Actually, I find that 1.3 and 1.4 still have issues with determining spam. While fairly decent, one still has to go through looking for false positives. The other issue is that spammers have been doing a good job at designing emails to fool filters. I'm starting to see more and more spam designed to defeat Baynesian filters. By including "good" words in their emails, they either make good words spammy so that you get more FP's or they make their email clean enough that it's still in your inbox. The worst part of it is that spam is quickly becoming unreadable, so that legitimate emails that are readable are the emails more likely filtered.

-Jack

On the upside, this means replacing the spam filter with a spell checker
will move us toward 100% accuracy! :slight_smile:
-Paul

Actually, I find that 1.3 and 1.4 still have issues with determining
spam. While fairly decent, one still has to go through looking for false
positives. The other issue is that spammers have been doing a good job
at designing emails to fool filters. I'm starting to see more and more
spam designed to defeat Baynesian filters. By including "good" words in
their emails, they either make good words spammy so that you get more
FP's or they make their email clean enough that it's still in your
inbox.

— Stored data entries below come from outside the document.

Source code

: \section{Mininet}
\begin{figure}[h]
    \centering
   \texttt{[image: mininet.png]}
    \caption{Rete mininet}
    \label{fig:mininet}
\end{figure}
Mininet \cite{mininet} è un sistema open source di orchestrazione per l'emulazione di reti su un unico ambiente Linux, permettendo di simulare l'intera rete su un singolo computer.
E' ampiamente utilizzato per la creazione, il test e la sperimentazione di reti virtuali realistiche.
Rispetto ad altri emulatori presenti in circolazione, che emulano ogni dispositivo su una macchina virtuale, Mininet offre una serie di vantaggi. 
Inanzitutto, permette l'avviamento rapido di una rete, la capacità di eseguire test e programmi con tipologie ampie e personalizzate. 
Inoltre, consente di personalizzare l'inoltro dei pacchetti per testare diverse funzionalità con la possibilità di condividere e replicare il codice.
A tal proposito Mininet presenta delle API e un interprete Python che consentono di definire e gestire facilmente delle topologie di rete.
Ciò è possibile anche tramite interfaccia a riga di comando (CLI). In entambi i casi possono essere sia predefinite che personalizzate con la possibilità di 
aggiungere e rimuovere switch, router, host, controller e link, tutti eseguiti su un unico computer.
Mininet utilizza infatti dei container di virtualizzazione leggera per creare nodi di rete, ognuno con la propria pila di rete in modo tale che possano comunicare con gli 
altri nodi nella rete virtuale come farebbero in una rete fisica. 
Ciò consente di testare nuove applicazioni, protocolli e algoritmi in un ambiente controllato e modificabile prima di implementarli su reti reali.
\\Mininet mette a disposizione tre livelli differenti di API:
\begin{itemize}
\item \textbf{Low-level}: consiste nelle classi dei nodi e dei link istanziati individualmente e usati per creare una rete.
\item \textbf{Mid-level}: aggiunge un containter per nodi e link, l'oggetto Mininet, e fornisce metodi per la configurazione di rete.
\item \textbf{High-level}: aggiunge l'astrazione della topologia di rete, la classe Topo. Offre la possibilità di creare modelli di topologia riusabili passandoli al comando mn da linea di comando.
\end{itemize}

The worst part of it is that spam is quickly becoming unreadable,
so that legitimate emails that are readable are the emails more likely
filtered.

I hope I never get your "legitimate" email. :slight_smile: Since about 100 messages I practically
stopped visiting the Junk folder every now and then because no false positives
occurred. Just for the sake of this message, I peeked into the folder and scrolled
trough the last ~300 messages and all spam.

About one in 50 does not get flagged and this stream has already gone through
the basic checks like that sender needs to have a legit domain name and such.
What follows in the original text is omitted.